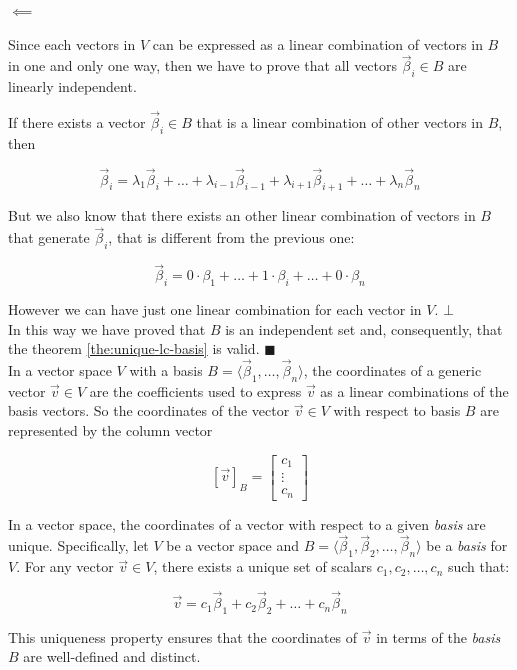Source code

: $\!\impliedby$

Since each vectors in $V$ can be expressed as a linear combination of vectors in $B$ in one and only one way, then we have to prove that all vectors $\vec \beta_i \in B$ are linearly independent.

If there exists a vector $\vec \beta_i \in B$ that is a linear combination of other vectors in $B$, then

$$
\vec \beta_i = \lambda_1 \vec \beta_i + \dots + \lambda_{i-1} \vec \beta_{i-1} + \lambda_{i+1} \vec \beta_{i+1} + \dots + \lambda_n \vec \beta_n
$$

But we also know that there exists an other linear combination of vectors in $B$ that generate $\vec \beta_i$, that is different from the previous one:

$$
\vec \beta_i = 0 \cdot \beta_1 + \dots + 1 \cdot \beta_i + \dots + 0 \cdot \beta_n
$$

However we can have just one linear combination for each vector in $V$. $\bot$
\\

In this way we have proved that $B$ is an independent set and, consequently, that the theorem \ref{the:unique-lc-basis} is valid. $\blacksquare$
\\

In a vector space $V$ with a basis $B = \langle\vec \beta_1, \dots, \vec \beta_n \rangle$, the coordinates of a generic vector $\vec v \in V$ are the coefficients used to express $\vec v$ as a linear combinations of the basis vectors. So the coordinates of the vector $\vec v \in V$ with respect to basis $B$ are represented by the column vector 

$$
[\vec v]_B =\begin{bmatrix}
    c_1 \\
    \vdots\\
    c_n
\end{bmatrix}
$$



In a vector space, the coordinates of a vector with respect to a given \emph{basis} are unique. Specifically, let $V$ be a vector space and $B = \langle \vec{\beta}_1, \vec{\beta}_2, \ldots, \vec{\beta}_n\rangle$ be a \emph{basis} for $V$. For any vector $\vec{v} \in V$, there exists a unique set of scalars $c_1, c_2, \ldots, c_n$ such that:

$$
\vec{v} = c_1 \vec{\beta}_1 + c_2 \vec{\beta}_2 + \ldots + c_n \vec{\beta}_n
$$

This uniqueness property ensures that the coordinates of $\vec{v}$ in terms of the \emph{basis} $B$ are well-defined and distinct.
\\

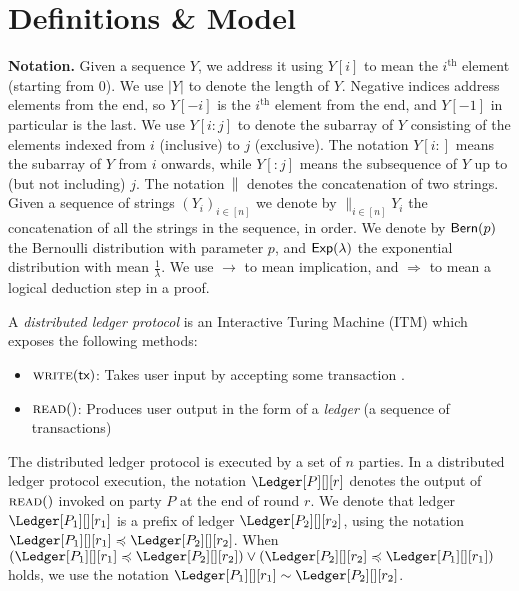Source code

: \section{Definitions \& Model}

\noindent
\textbf{Notation.}
Given a sequence $Y$, we address it using $Y[i]$ to mean the $i^\text{th}$ element (starting from $0$).
We use $|Y|$ to denote the length of $Y$.
Negative indices address elements from the end, so $Y[-i]$ is the $i^\text{th}$ element from
the end, and $Y[-1]$ in particular is the last. We use $Y[i{:}j]$ to denote the subarray of $Y$
consisting of the elements indexed from $i$ (inclusive) to $j$ (exclusive). The notation $Y[i{:}]$ means the
subarray of $Y$ from $i$ onwards, while $Y[{:}j]$ means the subsequence of $Y$ up to (but not including) $j$.
The notation $\,\|\,$ denotes the concatenation of two strings.
Given a sequence of strings $(Y_i)_{i \in [n]}$ we denote by $\big\lVert_{i \in [n]} Y_i$ the concatenation
of all the strings in the sequence, in order. We denote by $\textsf{Bern}(p)$ the Bernoulli distribution with parameter $p$,
and $\textsf{Exp}(\lambda)$ the exponential distribution with mean $\frac{1}{\lambda}$.
We use $\rightarrow$ to mean implication, and $\Rightarrow$ to mean a logical
deduction step in a proof.

\begin{definition}
  A \emph{distributed ledger protocol} is an Interactive Turing Machine (ITM)
  which exposes the following methods:

  \begin{itemize}
    \item $\textsc{write}(\textsf{tx})$:
      Takes user input by accepting some transaction \tx.
    \item $\textsc{read}()$:
      Produces user output in the form of a \emph{ledger} (a sequence of transactions)
  \end{itemize}
\end{definition}

The distributed ledger protocol is executed by a set of $n$ parties.
In a distributed ledger protocol execution, the notation
$\Ledger[P][][r]$ denotes the output of $\textsc{read}()$
invoked on party $P$ at the end of round $r$.
We denote that ledger
$\Ledger[P_1][][r_1]$ is a prefix of ledger $\Ledger[P_2][][r_2]$,
using the notation
$\Ledger[P_1][][r_1] \preccurlyeq \Ledger[P_2][][r_2]$. When
$(\Ledger[P_1][][r_1] \preccurlyeq \Ledger[P_2][][r_2]) \lor (\Ledger[P_2][][r_2] \preccurlyeq \Ledger[P_1][][r_1])$ holds,
we use the notation $\Ledger[P_1][][r_1] \sim \Ledger[P_2][][r_2]$.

....................

| Problem to work on |
The required answer is the material repeated exactly, with no images in it.

| Problem solution |
Source code

: $\!\impliedby$

Since each vectors in $V$ can be expressed as a linear combination of vectors in $B$ in one and only one way, then we have to prove that all vectors $\vec \beta_i \in B$ are linearly independent.

If there exists a vector $\vec \beta_i \in B$ that is a linear combination of other vectors in $B$, then

$$
\vec \beta_i = \lambda_1 \vec \beta_i + \dots + \lambda_{i-1} \vec \beta_{i-1} + \lambda_{i+1} \vec \beta_{i+1} + \dots + \lambda_n \vec \beta_n
$$

But we also know that there exists an other linear combination of vectors in $B$ that generate $\vec \beta_i$, that is different from the previous one:

$$
\vec \beta_i = 0 \cdot \beta_1 + \dots + 1 \cdot \beta_i + \dots + 0 \cdot \beta_n
$$

However we can have just one linear combination for each vector in $V$. $\bot$
\\

In this way we have proved that $B$ is an independent set and, consequently, that the theorem \ref{the:unique-lc-basis} is valid. $\blacksquare$
\\

In a vector space $V$ with a basis $B = \langle\vec \beta_1, \dots, \vec \beta_n \rangle$, the coordinates of a generic vector $\vec v \in V$ are the coefficients used to express $\vec v$ as a linear combinations of the basis vectors. So the coordinates of the vector $\vec v \in V$ with respect to basis $B$ are represented by the column vector 

$$
[\vec v]_B =\begin{bmatrix}
    c_1 \\
    \vdots\\
    c_n
\end{bmatrix}
$$



In a vector space, the coordinates of a vector with respect to a given \emph{basis} are unique. Specifically, let $V$ be a vector space and $B = \langle \vec{\beta}_1, \vec{\beta}_2, \ldots, \vec{\beta}_n\rangle$ be a \emph{basis} for $V$. For any vector $\vec{v} \in V$, there exists a unique set of scalars $c_1, c_2, \ldots, c_n$ such that:

$$
\vec{v} = c_1 \vec{\beta}_1 + c_2 \vec{\beta}_2 + \ldots + c_n \vec{\beta}_n
$$

This uniqueness property ensures that the coordinates of $\vec{v}$ in terms of the \emph{basis} $B$ are well-defined and distinct.
\\

Source code

: \section{Definitions \& Model}

\noindent
\textbf{Notation.}
Given a sequence $Y$, we address it using $Y[i]$ to mean the $i^\text{th}$ element (starting from $0$).
We use $|Y|$ to denote the length of $Y$.
Negative indices address elements from the end, so $Y[-i]$ is the $i^\text{th}$ element from
the end, and $Y[-1]$ in particular is the last. We use $Y[i{:}j]$ to denote the subarray of $Y$
consisting of the elements indexed from $i$ (inclusive) to $j$ (exclusive). The notation $Y[i{:}]$ means the
subarray of $Y$ from $i$ onwards, while $Y[{:}j]$ means the subsequence of $Y$ up to (but not including) $j$.
The notation $\,\|\,$ denotes the concatenation of two strings.
Given a sequence of strings $(Y_i)_{i \in [n]}$ we denote by $\big\lVert_{i \in [n]} Y_i$ the concatenation
of all the strings in the sequence, in order. We denote by $\textsf{Bern}(p)$ the Bernoulli distribution with parameter $p$,
and $\textsf{Exp}(\lambda)$ the exponential distribution with mean $\frac{1}{\lambda}$.
We use $\rightarrow$ to mean implication, and $\Rightarrow$ to mean a logical
deduction step in a proof.

\begin{definition}
  A \emph{distributed ledger protocol} is an Interactive Turing Machine (ITM)
  which exposes the following methods:

  \begin{itemize}
    \item $\textsc{write}(\textsf{tx})$:
      Takes user input by accepting some transaction \tx.
    \item $\textsc{read}()$:
      Produces user output in the form of a \emph{ledger} (a sequence of transactions)
  \end{itemize}
\end{definition}

The distributed ledger protocol is executed by a set of $n$ parties.
In a distributed ledger protocol execution, the notation
$\Ledger[P][][r]$ denotes the output of $\textsc{read}()$
invoked on party $P$ at the end of round $r$.
We denote that ledger
$\Ledger[P_1][][r_1]$ is a prefix of ledger $\Ledger[P_2][][r_2]$,
using the notation
$\Ledger[P_1][][r_1] \preccurlyeq \Ledger[P_2][][r_2]$. When
$(\Ledger[P_1][][r_1] \preccurlyeq \Ledger[P_2][][r_2]) \lor (\Ledger[P_2][][r_2] \preccurlyeq \Ledger[P_1][][r_1])$ holds,
we use the notation $\Ledger[P_1][][r_1] \sim \Ledger[P_2][][r_2]$.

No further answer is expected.